Chris Bianco is the upscale, Phoenix-based DeMarco — he makes every pizza himself, in front of a restaurant, as opposed to DiFara’s counter. But where DeMarco excels in the cheese-and-oil areas, Bianco has mastered his toppings on the Biancoverde, Sonny Boy and Rosa. Neither the Biancoverde nor the Rosa has sauce, but the cheeses make up for the lack of tomatoes, and the Sonny Boy is just about the best sauce-and-toppings pizza I’ve ever had. These pies are all absolutely superb, but The Rosa is the best. The Biancoverde doesn’t look all that appetizing — it looks like a bunch of clovers fell on a cheese pizza — but it is a great change-up from the others and can hold its own thanks to the ricotta. The Sonny Boy I’ve talked about. The Rosa I can’t even say much about except that it is the second-greatest pizza I’ve ever had, second only to the single DiFara Pie described above. It’s just exquisite.
Bianco’s strength, or at least one of them, is his ability to churn out perfect, homemade crusts every time, and that was on display here.

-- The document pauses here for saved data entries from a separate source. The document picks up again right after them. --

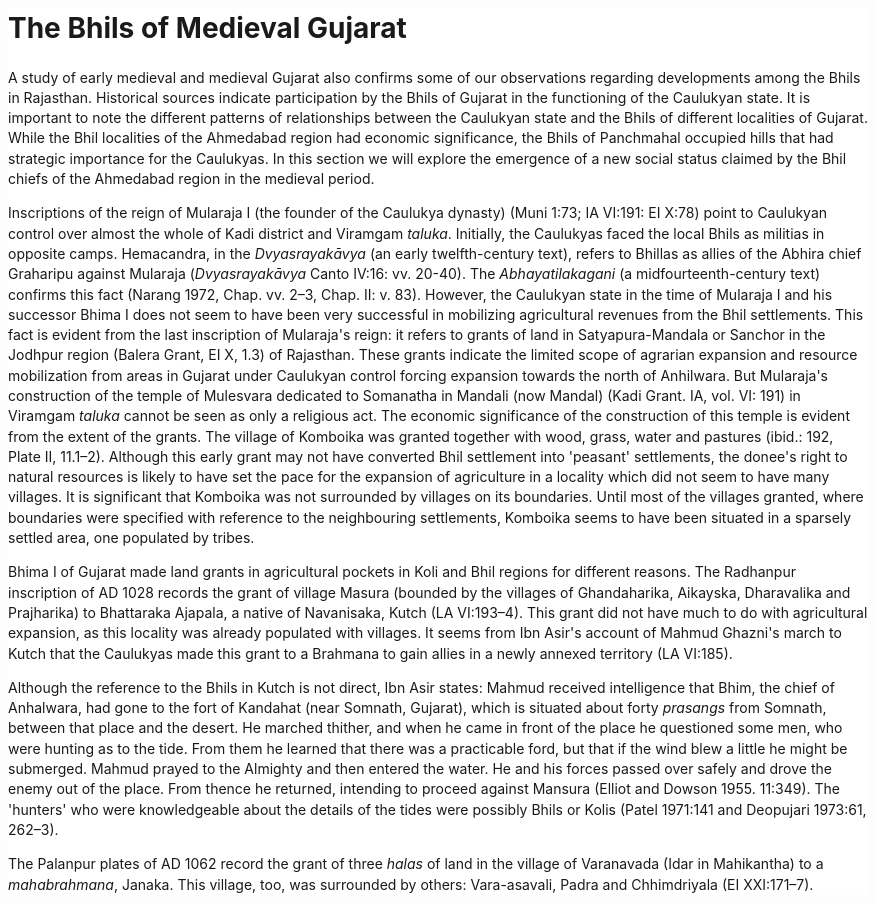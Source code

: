 # **The Bhils of Medieval Gujarat**

A study of early medieval and medieval Gujarat also confirms some of our observations regarding developments among the Bhils in Rajasthan. Historical sources indicate participation by the Bhils of Gujarat in the functioning of the Caulukyan state. It is important to note the different patterns of relationships between the Caulukyan state and the Bhils of different localities of Gujarat. While the Bhil localities of the Ahmedabad region had economic significance, the Bhils of Panchmahal occupied hills that had strategic importance for the Caulukyas. In this section we will explore the emergence of a new social status claimed by the Bhil chiefs of the Ahmedabad region in the medieval period.

Inscriptions of the reign of Mularaja I (the founder of the Caulukya dynasty) (Muni 1:73; IA VI:191: EI X:78) point to Caulukyan control over almost the whole of Kadi district and Viramgam *taluka*. Initially, the Caulukyas faced the local Bhils as militias in opposite camps. Hemacandra, in the *Dvyasrayakāvya* (an early twelfth-century text), refers to Bhillas as allies of the Abhira chief Graharipu against Mularaja (*Dvyasrayakāvya* Canto IV:16: vv. 20-40). The *Abhayatilakagani* (a midfourteenth-century text) confirms this fact (Narang 1972, Chap. vv. 2–3, Chap. II: v. 83). However, the Caulukyan state in the time of Mularaja I and his successor Bhima I does not seem to have been very successful in mobilizing agricultural revenues from the Bhil settlements. This fact is evident from the last inscription of Mularaja's reign: it refers to grants of land in Satyapura-Mandala or Sanchor in the Jodhpur region (Balera Grant, EI X, 1.3) of Rajasthan. These grants indicate the limited scope of agrarian expansion and resource mobilization from areas in Gujarat under Caulukyan control forcing expansion towards the north of Anhilwara. But Mularaja's construction of the temple of Mulesvara dedicated to Somanatha in Mandali (now Mandal) (Kadi Grant. IA, vol. VI: 191) in Viramgam *taluka* cannot be seen as only a religious act. The economic significance of the construction of this temple is evident from the extent of the grants. The village of Komboika was granted together with wood, grass, water and pastures (ibid.: 192, Plate II, 11.1–2). Although this early grant may not have converted Bhil settlement into 'peasant' settlements, the donee's right to natural resources is likely to have set the pace for the expansion of agriculture in a locality which did not seem to have many villages. It is significant that Komboika was not surrounded by villages on its boundaries. Until most of the villages granted, where boundaries were specified with reference to the neighbouring settlements, Komboika seems to have been situated in a sparsely settled area, one populated by tribes.

Bhima I of Gujarat made land grants in agricultural pockets in Koli and Bhil regions for different reasons. The Radhanpur inscription of AD 1028 records the grant of village Masura (bounded by the villages of Ghandaharika, Aikayska, Dharavalika and Prajharika) to Bhattaraka Ajapala, a native of Navanisaka, Kutch (LA VI:193–4). This grant did not have much to do with agricultural expansion, as this locality was already populated with villages. It seems from Ibn Asir's account of Mahmud Ghazni's march to Kutch that the Caulukyas made this grant to a Brahmana to gain allies in a newly annexed territory (LA VI:185).

Although the reference to the Bhils in Kutch is not direct, Ibn Asir states: Mahmud received intelligence that Bhim, the chief of Anhalwara, had gone to the fort of Kandahat (near Somnath, Gujarat), which is situated about forty *prasangs* from Somnath, between that place and the desert. He marched thither, and when he came in front of the place he questioned some men, who were hunting as to the tide. From them he learned that there was a practicable ford, but that if the wind blew a little he might be submerged. Mahmud prayed to the Almighty and then entered the water. He and his forces passed over safely and drove the enemy out of the place. From thence he returned, intending to proceed against Mansura (Elliot and Dowson 1955. 11:349). The 'hunters' who were knowledgeable about the details of the tides were possibly Bhils or Kolis (Patel 1971:141 and Deopujari 1973:61, 262–3).

The Palanpur plates of AD 1062 record the grant of three *halas* of land in the village of Varanavada (Idar in Mahikantha) to a *mahabrahmana*, Janaka. This village, too, was surrounded by others: Vara-asavali, Padra and Chhimdriyala (EI XXI:171–7).
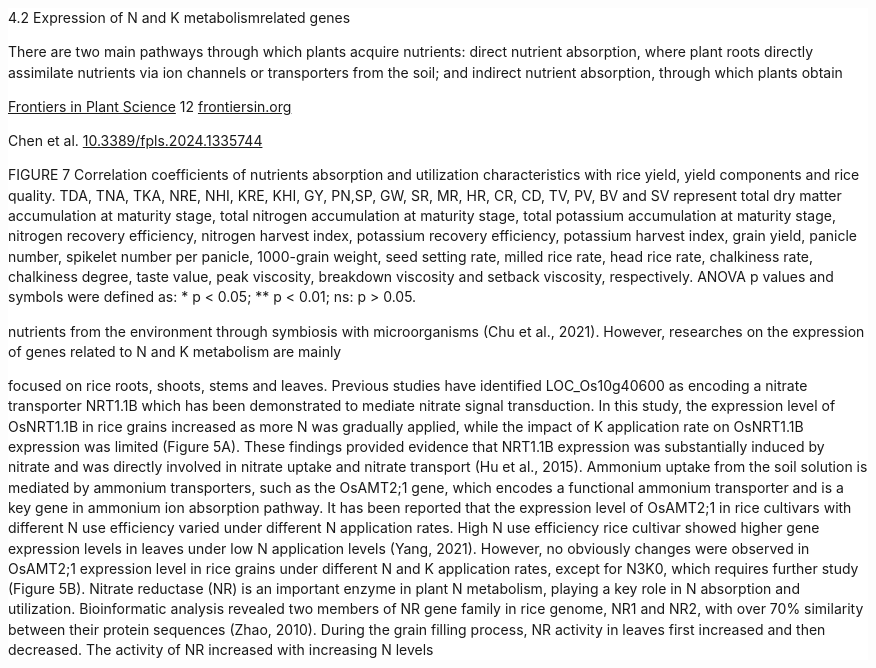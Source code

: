 
4.2 Expression of N and K metabolismrelated genes


There are two main pathways through which plants acquire
nutrients: direct nutrient absorption, where plant roots directly
assimilate nutrients via ion channels or transporters from the soil;
and indirect nutrient absorption, through which plants obtain



[Frontiers in Plant Science](https://www.frontiersin.org/journals/plant-science) 12 [frontiersin.org](https://www.frontiersin.org)


Chen et al. [10.3389/fpls.2024.1335744](https://doi.org/10.3389/fpls.2024.1335744)


FIGURE 7
Correlation coefficients of nutrients absorption and utilization characteristics with rice yield, yield components and rice quality. TDA, TNA, TKA, NRE,
NHI, KRE, KHI, GY, PN,SP, GW, SR, MR, HR, CR, CD, TV, PV, BV and SV represent total dry matter accumulation at maturity stage, total nitrogen
accumulation at maturity stage, total potassium accumulation at maturity stage, nitrogen recovery efficiency, nitrogen harvest index, potassium
recovery efficiency, potassium harvest index, grain yield, panicle number, spikelet number per panicle, 1000-grain weight, seed setting rate, milled
rice rate, head rice rate, chalkiness rate, chalkiness degree, taste value, peak viscosity, breakdown viscosity and setback viscosity, respectively.
ANOVA p values and symbols were defined as: * p < 0.05; ** p < 0.01; ns: p > 0.05.



nutrients from the environment through symbiosis with
microorganisms (Chu et al., 2021). However, researches on the
expression of genes related to N and K metabolism are mainly

focused on rice roots, shoots, stems and leaves.
Previous studies have identified LOC_Os10g40600 as encoding
a nitrate transporter NRT1.1B which has been demonstrated to
mediate nitrate signal transduction. In this study, the expression
level of OsNRT1.1B in rice grains increased as more N was gradually
applied, while the impact of K application rate on OsNRT1.1B
expression was limited (Figure 5A). These findings provided
evidence that NRT1.1B expression was substantially induced by
nitrate and was directly involved in nitrate uptake and nitrate
transport (Hu et al., 2015). Ammonium uptake from the soil
solution is mediated by ammonium transporters, such as the
OsAMT2;1 gene, which encodes a functional ammonium
transporter and is a key gene in ammonium ion absorption
pathway. It has been reported that the expression level of
OsAMT2;1 in rice cultivars with different N use efficiency varied
under different N application rates. High N use efficiency rice
cultivar showed higher gene expression levels in leaves under low
N application levels (Yang, 2021). However, no obviously changes
were observed in OsAMT2;1 expression level in rice grains under
different N and K application rates, except for N3K0, which requires
further study (Figure 5B). Nitrate reductase (NR) is an important
enzyme in plant N metabolism, playing a key role in N absorption
and utilization. Bioinformatic analysis revealed two members of NR
gene family in rice genome, NR1 and NR2, with over 70% similarity
between their protein sequences (Zhao, 2010). During the grain
filling process, NR activity in leaves first increased and then
decreased. The activity of NR increased with increasing N levels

Not all DiFara pies are created equal: DeMarco is moving slowly enough that sometimes he doesn’t properly rotate the four or five pizzas he has going at once. Bianco worked quickly but perfectly. Every pie was perfectly cooked, exquisite. On the way out, we all thanked him, and though he’s from Brooklyn I gave him a “Queens, baby!” to which he responded “Yeah, baby!” Good times, especially when Thanksgiving is the next day. This is why we live, folks.